◆ What is expected ◆
Starting with the line that contains "复合函数角度是宏观，神经网络", reproduce each line through the end of the listing below, with no other output.

◆ Source data ◆
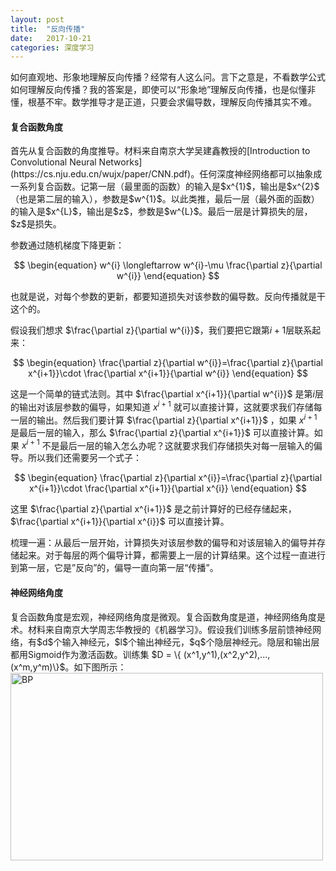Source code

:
 ```yaml
---
layout: post
title:  "反向传播"
date:   2017-10-21
categories: 深度学习
---
```


如何直观地、形象地理解反向传播？经常有人这么问。言下之意是，不看数学公式如何理解反向传播？我的答案是，即使可以“形象地”理解反向传播，也是似懂非懂，根基不牢。数学推导才是正道，只要会求偏导数，理解反向传播其实不难。

<h4>复合函数角度</h4>
首先从复合函数的角度推导。材料来自南京大学吴建鑫教授的[Introduction to Convolutional Neural Networks](https://cs.nju.edu.cn/wujx/paper/CNN.pdf)。任何深度神经网络都可以抽象成一系列复合函数。记第一层（最里面的函数）的输入是$x^{1}$，输出是$x^{2}$（也是第二层的输入），参数是$w^{1}$。以此类推，最后一层（最外面的函数）的输入是$x^{L}$，输出是$z$，参数是$w^{L}$。最后一层是计算损失的层，$z$是损失。

参数通过随机梯度下降更新：

$$
\begin{equation}
w^{i} \longleftarrow w^{i}-\mu \frac{\partial z}{\partial w^{i}}
\end{equation}
$$

也就是说，对每个参数的更新，都要知道损失对该参数的偏导数。反向传播就是干这个的。

假设我们想求 $\frac{\partial z}{\partial w^{i}}$，我们要把它跟第$i+1$层联系起来：

$$
\begin{equation}
\frac{\partial z}{\partial w^{i}}=\frac{\partial z}{\partial x^{i+1}}\cdot \frac{\partial x^{i+1}}{\partial w^{i}}
\end{equation}
$$

这是一个简单的链式法则。其中 $\frac{\partial x^{i+1}}{\partial w^{i}}$ 是第$i$层的输出对该层参数的偏导，如果知道 $x^{i+1}$ 就可以直接计算，这就要求我们存储每一层的输出。然后我们要计算 $\frac{\partial z}{\partial x^{i+1}}$ ，如果 $x^{i+1}$ 是最后一层的输入，那么 $\frac{\partial z}{\partial x^{i+1}}$ 可以直接计算。如果 $x^{i+1}$ 不是最后一层的输入怎么办呢？这就要求我们存储损失对每一层输入的偏导。所以我们还需要另一个式子：

$$
\begin{equation}
\frac{\partial z}{\partial x^{i}}=\frac{\partial z}{\partial x^{i+1}}\cdot \frac{\partial x^{i+1}}{\partial x^{i}}
\end{equation}
$$

这里 $\frac{\partial z}{\partial x^{i+1}}$ 是之前计算好的已经存储起来，$\frac{\partial x^{i+1}}{\partial x^{i}}$ 可以直接计算。

梳理一遍：从最后一层开始，计算损失对该层参数的偏导和对该层输入的偏导并存储起来。对于每层的两个偏导计算，都需要上一层的计算结果。这个过程一直进行到第一层，它是”反向”的，偏导一直向第一层“传播”。

<h4>神经网络角度</h4>
复合函数角度是宏观，神经网络角度是微观。复合函数角度是道，神经网络角度是术。材料来自南京大学周志华教授的《机器学习》。假设我们训练多层前馈神经网络，有$d$个输入神经元，$l$个输出神经元，$q$个隐层神经元。隐层和输出层都用Sigmoid作为激活函数。训练集
$D = \{ (x^1,y^1),(x^2,y^2),...,(x^m,y^m)\}$。如下图所示：

<img src="https://nlppupil.github.io/images/BP.jpeg" alt="BP" style="width:500px;height:300px;">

◆ Response area ◆
复合函数角度是宏观，神经网络角度是微观。复合函数角度是道，神经网络角度是术。材料来自南京大学周志华教授的《机器学习》。假设我们训练多层前馈神经网络，有$d$个输入神经元，$l$个输出神经元，$q$个隐层神经元。隐层和输出层都用Sigmoid作为激活函数。训练集
$D = \{ (x^1,y^1),(x^2,y^2),...,(x^m,y^m)\}$。如下图所示：

<img src="https://nlppupil.github.io/images/BP.jpeg" alt="BP" style="width:500px;height:300px;">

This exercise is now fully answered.